CLA-2 CO:R:C:G 082830 CRS

Mr. Charles A. Haigh
Haigh & Associates
1404 Havenhurst Drive
Los Angeles, CA 90046

RE: Greige Goods from China

Dear Mr. Haigh:

This is in reply to your letter to our New York office dated July 11, 1988, in which you requested a country of origin determination in regard to certain greige goods produced in the People's Republic of China and processed in Hong Kong.

FACTS:

The articles in question are described as 100 percent cotton, 20 x 20 and 60 x 60 greige goods which are woven in China in 44/45 inch widths. They are then exported to Hong Kong where they are subjected to various manufacturing processes, including scouring, bleaching, mercerizing, singeing, resin finishing and pre-shrinking. The fabrics are dyed in Hong Kong but are not printed there. The finished fabrics are imported from Hong Kong.

ISSUE:

Whether the finishing operations to which the articles are subjected constitute a substantial transformation such that the finished fabrics would be considered a manufacture of Hong Kong for the purposes of 19 C.F.R. 12.130?

LAW AND ANALYSIS:

Section 12.130 of the Customs Regulations set forth guidelines for determining the country of origin of textile products. As a general matter, textile products which consist of materials produced from or processed in more than one foreign country are considered to be the product of that country where they last underwent a substantial transformation (19 C.F.R. 12.130(b)). Such a transformation occurs when the manufacturing or processing operation results in a new and different article of commerce.

You have asked whether the processing operations undertaken in Hong Kong represent a significant enough transformation to change the country of origin. Generally, a fabric will be considered a product of a particular country when it has been dyed and printed in that country, prior to importation into the U.S., and in addition, been subjected to

two or more of the following operations: bleaching, shrinking, fulling, napping, decating, permanent stiffening, weighting, permanent embossing, or moireing.

19 C.F.R. 12.130(e)(1)(i). Here, the greige goods have not been both printed and dyed, nor have they have they been subjected to two or more of the above finishing operations.

In Mast Industries, Inc. v. United States, 652 F.Supp. 1531 (CIT 1987), an identical issue was before the Court. There, cotton fabric piece goods manufactured in China were subjected to certain processing operations in Hong Kong; however, these did not include both printing and dyeing in combination with two or more of the finishing operations enumerated above. The Court held that

it was not erroneous or inconsistent with 19 C.F.R. {12.130, and certainly not unreasonable for Customs to have concluded the country of origin of the goods Mast was trying to enter, was the P.R.C.

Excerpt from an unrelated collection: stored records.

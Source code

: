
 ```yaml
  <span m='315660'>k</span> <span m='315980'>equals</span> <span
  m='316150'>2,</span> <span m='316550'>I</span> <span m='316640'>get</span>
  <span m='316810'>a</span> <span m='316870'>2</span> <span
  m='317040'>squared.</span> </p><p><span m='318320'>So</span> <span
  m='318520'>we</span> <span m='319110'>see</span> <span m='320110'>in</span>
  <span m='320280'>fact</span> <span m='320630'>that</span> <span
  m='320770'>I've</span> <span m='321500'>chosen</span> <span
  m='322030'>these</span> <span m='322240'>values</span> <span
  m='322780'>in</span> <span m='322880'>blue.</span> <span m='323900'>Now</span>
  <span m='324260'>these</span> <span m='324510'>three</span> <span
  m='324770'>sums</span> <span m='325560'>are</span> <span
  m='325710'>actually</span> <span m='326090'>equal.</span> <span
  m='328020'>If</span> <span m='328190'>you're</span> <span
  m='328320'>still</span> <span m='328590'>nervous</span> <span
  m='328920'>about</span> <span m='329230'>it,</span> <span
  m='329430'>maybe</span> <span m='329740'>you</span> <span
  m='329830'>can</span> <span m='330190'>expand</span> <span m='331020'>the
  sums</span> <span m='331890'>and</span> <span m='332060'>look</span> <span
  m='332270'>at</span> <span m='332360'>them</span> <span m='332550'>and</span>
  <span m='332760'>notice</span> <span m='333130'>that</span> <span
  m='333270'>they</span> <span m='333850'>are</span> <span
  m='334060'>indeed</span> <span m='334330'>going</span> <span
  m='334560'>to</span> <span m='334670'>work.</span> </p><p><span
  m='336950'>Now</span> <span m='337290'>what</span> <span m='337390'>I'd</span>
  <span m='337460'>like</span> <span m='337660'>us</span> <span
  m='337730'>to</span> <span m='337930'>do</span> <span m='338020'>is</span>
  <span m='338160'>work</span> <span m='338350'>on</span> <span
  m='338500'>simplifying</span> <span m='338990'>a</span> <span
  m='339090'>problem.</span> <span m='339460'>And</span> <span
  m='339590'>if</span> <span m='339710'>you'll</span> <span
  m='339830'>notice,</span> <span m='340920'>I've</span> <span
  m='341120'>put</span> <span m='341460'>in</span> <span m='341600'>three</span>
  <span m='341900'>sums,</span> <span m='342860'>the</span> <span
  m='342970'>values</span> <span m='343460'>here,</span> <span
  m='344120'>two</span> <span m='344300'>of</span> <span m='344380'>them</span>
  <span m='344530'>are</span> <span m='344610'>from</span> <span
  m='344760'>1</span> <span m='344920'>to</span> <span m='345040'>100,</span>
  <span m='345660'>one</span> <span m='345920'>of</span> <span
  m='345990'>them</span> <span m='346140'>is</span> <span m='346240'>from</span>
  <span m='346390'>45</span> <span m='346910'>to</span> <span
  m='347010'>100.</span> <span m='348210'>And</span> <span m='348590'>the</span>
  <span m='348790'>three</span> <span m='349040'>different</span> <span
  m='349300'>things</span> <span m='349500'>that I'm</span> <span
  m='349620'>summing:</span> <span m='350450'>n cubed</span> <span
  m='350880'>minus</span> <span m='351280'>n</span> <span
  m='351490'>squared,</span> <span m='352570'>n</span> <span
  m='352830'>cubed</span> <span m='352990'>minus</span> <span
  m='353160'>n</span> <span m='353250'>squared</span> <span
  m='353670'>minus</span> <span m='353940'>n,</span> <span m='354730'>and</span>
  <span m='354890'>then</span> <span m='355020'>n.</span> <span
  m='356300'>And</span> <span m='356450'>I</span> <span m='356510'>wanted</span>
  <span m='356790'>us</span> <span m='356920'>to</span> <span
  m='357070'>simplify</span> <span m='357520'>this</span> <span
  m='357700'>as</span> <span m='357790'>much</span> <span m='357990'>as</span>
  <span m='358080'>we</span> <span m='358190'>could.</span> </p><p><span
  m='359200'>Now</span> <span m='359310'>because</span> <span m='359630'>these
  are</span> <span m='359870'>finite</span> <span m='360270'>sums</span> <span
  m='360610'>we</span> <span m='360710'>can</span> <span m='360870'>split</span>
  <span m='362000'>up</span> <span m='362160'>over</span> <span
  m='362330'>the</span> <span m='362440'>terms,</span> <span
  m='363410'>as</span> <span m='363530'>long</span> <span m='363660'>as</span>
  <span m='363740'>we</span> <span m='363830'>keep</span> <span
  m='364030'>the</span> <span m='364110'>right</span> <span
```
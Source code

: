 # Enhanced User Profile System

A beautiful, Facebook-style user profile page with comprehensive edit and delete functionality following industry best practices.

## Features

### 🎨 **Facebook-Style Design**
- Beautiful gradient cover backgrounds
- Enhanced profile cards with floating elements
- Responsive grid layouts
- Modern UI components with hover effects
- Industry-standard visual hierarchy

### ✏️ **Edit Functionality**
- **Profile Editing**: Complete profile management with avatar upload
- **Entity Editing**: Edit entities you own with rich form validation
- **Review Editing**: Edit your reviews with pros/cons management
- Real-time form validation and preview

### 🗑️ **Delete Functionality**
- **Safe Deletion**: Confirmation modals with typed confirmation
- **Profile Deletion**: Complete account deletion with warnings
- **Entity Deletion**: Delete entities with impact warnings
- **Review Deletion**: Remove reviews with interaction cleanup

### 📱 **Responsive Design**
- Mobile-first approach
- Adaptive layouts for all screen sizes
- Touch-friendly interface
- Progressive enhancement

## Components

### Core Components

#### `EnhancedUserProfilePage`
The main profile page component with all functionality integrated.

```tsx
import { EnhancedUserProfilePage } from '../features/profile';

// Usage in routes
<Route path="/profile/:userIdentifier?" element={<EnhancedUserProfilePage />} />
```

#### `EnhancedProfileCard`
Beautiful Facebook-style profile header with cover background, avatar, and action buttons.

652 F.Supp. 1531, 1538. We find nothing in the instant case to distinguish it from Mast. Consequently, the greige goods have not been substantially transformed into a new and different article of commerce as a result of the second country processing operations performed in Hong Kong.

HOLDING:

The greige goods are a product of the People's Republic of China pursuant to subsection 12.130 of the Customs Regulations.